1.1. Literature Review and Build-Up Ideas
Wireless networks have become the backbone of modern communication, enabling connectivity across a wide range of devices and applications. However, this ubiquity has also made them a prime target for malicious actors, who constantly seek to exploit vulnerabilities for data theft, disruption, or espionage [
1,
2]. Therefore, Intrusion Detection Systems (IDS) are essential tools for protecting wireless networks. Developing IDS systems has attracted the attention of researchers for many decades since the early age of wireless networks to observe and secure the accessibility to networks. Until now, the design of IDS can be categorized according to the detection technique it employs. There are two main types and one hybrid type [
3,
4]:
Signature-based IDS (or knowledge-based detection)—A signature-based IDS solution typically monitors inbound network traffic to find sequences and patterns that match a particular attack signature. Its strength is its low false alarm rates compared to anomaly-based IDS. However, a major limitation of signature-based IDS solutions is their inability to detect unknown attacks. Malicious actors can simply modify their attack sequences in malware or other types of attacks to avoid detection. Some research in this type of IDS is [
5,
6,
7];
Anomaly-based IDS (or behavior-based detection, statistical-based detection)—A behavior or anomaly-based IDS solution acts beyond identifying particular attack signatures to detect and analyze malicious or unusual patterns of behavior. This type of system applies Artificial Intelligence (AI) and ML to analyze large quantities of data and network traffic to pinpoint the anomalies. Despite having higher false alarm rates than knowledge-based IDS, anomaly-based IDS can adapt to new, unique, or original attacks, and it is less dependent on identifying specific operating system vulnerabilities. Some contributions in this field are [
8,
9,
10];
Hybrid IDS—A combination of the types mentioned above. This type of system can effectively pinpoint the observed attack types and learn the pattern of traffic to track new attack types. It is one of the best solutions and has received the most focus from recent researchers but comes with the cost of high hardware resource consumption and complicated implementation depending on the components that create the system. The contributions in this field are [
11,
12,
13,
14]
The rise of ML created the opportunity to achieve more excellent IDS. Some frontiers that set the cornerstone for improving the IDS include Chih-Fong Tsai and Yu-Feng (2009) in [
15], which investigates the challenges and opportunities of applying machine learning (ML) techniques for network intrusion detection in real-world settings. Or Halqual in [
16], who introduced a multi-grade intrusion detection model based on data mining technology. The authors aim to address the shortcomings of traditional IDS, such as high false alarm rates and limited detection capabilities. Numerous more IDS designs based on Linear regression, Support Vector Machine (SVM), Naive Bayes mode, Tree-based family model and clustering models are mentioned in contributions [
17,
18,
19,
20,
21] and surveys [
22,
23,
24]. However, despite extensive research and promising results in controlled environments, the adoption of these proposed systems in operational settings remains limited. These contributions with ML and traditional methods often struggle to keep pace with the evolving threat landscape, where the amount of data features required to distinguish between anomaly and normal traffic behavior increases drastically as cyber-attacks become more and more delicate.

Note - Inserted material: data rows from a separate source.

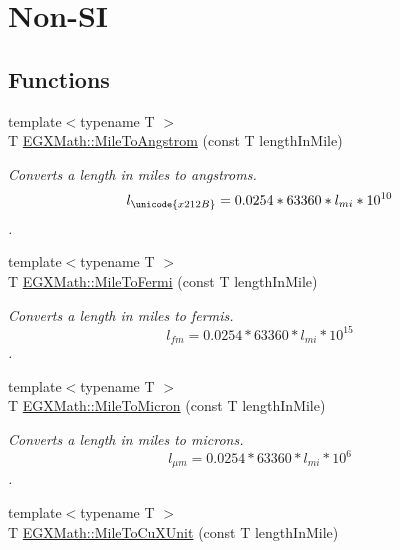 \hypertarget{group___e_g_x_math-_conversions-_length_conversions-_imperial-_mile-_non-_s_i}{}\section{Non-\/\+SI}
\label{group___e_g_x_math-_conversions-_length_conversions-_imperial-_mile-_non-_s_i}
\subsection*{Functions}
\begin{DoxyCompactItemize}
\item 
{\footnotesize template$<$typename T $>$ }\\T \mbox{\hyperlink{group___e_g_x_math-_conversions-_length_conversions-_imperial-_mile-_non-_s_i_ga291d6035f59be619459011941676f7c7}{E\+G\+X\+Math\+::\+Mile\+To\+Angstrom}} (const T length\+In\+Mile)
\begin{DoxyCompactList}\small\item\em Converts a length in miles to angstroms. \[ l_{\unicode{x212B}}=0.0254 * 63360 * l_{mi} * 10^{10} \]. \end{DoxyCompactList}\item 
{\footnotesize template$<$typename T $>$ }\\T \mbox{\hyperlink{group___e_g_x_math-_conversions-_length_conversions-_imperial-_mile-_non-_s_i_gaf09d006cf827d210a8506e1add02cb0b}{E\+G\+X\+Math\+::\+Mile\+To\+Fermi}} (const T length\+In\+Mile)
\begin{DoxyCompactList}\small\item\em Converts a length in miles to fermis. \[ l_{fm}=0.0254 * 63360 * l_{mi} * 10^{15} \]. \end{DoxyCompactList}\item 
{\footnotesize template$<$typename T $>$ }\\T \mbox{\hyperlink{group___e_g_x_math-_conversions-_length_conversions-_imperial-_mile-_non-_s_i_ga0ab31c74561b6127ec6639c17c5c94e5}{E\+G\+X\+Math\+::\+Mile\+To\+Micron}} (const T length\+In\+Mile)
\begin{DoxyCompactList}\small\item\em Converts a length in miles to microns. \[ l_{\mu m}=0.0254 * 63360 * l_{mi} * 10^{6} \]. \end{DoxyCompactList}\item 
{\footnotesize template$<$typename T $>$ }\\T \mbox{\hyperlink{group___e_g_x_math-_conversions-_length_conversions-_imperial-_mile-_non-_s_i_ga63bec635d857da530046d1c5a165b1d8}{E\+G\+X\+Math\+::\+Mile\+To\+Cu\+X\+Unit}} (const T length\+In\+Mile)

\end{DoxyCompactItemize}
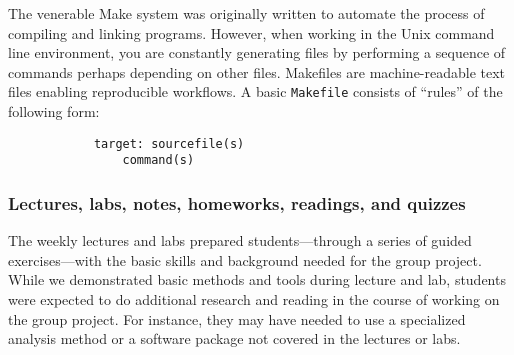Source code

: 
The venerable Make system was originally written to automate the process
of compiling and linking programs.
However, when working in the Unix command line environment, you are constantly
generating files by performing a sequence of commands perhaps depending on
other files.
Makefiles are machine-readable text files enabling reproducible workflows.
A basic \texttt{Makefile} consists of ``rules'' of the following form:
\begin{verbatim}
            target: sourcefile(s)
                command(s)
\end{verbatim}


\subsubsection{Lectures, labs, notes, homeworks, readings, and quizzes}

The weekly lectures and labs prepared students---through a
series of guided exercises---with the basic skills and
background needed for the group project.
While we demonstrated basic methods and tools during lecture and lab,
students were expected to do additional research and reading in the course
of working on the group project.
For instance, they may have needed to use a specialized analysis
method or a software package not covered in the lectures or labs.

The advent of DL, a subset of ML, has opened up new avenues for intrusion detection. DL algorithms, inspired by the structure and function of the human brain, excel at automatically learning intricate patterns and representations from vast amounts of data. This ability to discern subtle anomalies and correlations within network traffic makes DL a promising tool for identifying malicious activity that might elude traditional IDS methods. Some early frontiers in this area are Ghanem and his partners, who performed the research [
25], which proposes a novel approach using an enhanced Bat algorithm to train a multilayer perceptron for intrusion detection, highlighting the potential of nature-inspired optimization. The emergence of Graph Neural Networks (GNNs) for IDS has shown promising results due to their ability to model complex network relationships. The authors of [
26,
27] provide comprehensive surveys on GNNs in IDS, highlighting their adaptability to evolving network structures, although challenges with computational cost and interpretability remain. DL architectures like Convolutional Neural Networks CNNs and Generative Adversarial Networks (GANs) have also been explored. Al-Milli et al., in [
28], demonstrated the feasibility of using CNNs and GANs for intrusion detection, but generalization and adversarial robustness remain concerns. Mohammadpour et al., in [
29], surveyed CNN-based IDS, emphasizing their capability of automatic feature extraction while noting the need for careful hyperparameter tuning.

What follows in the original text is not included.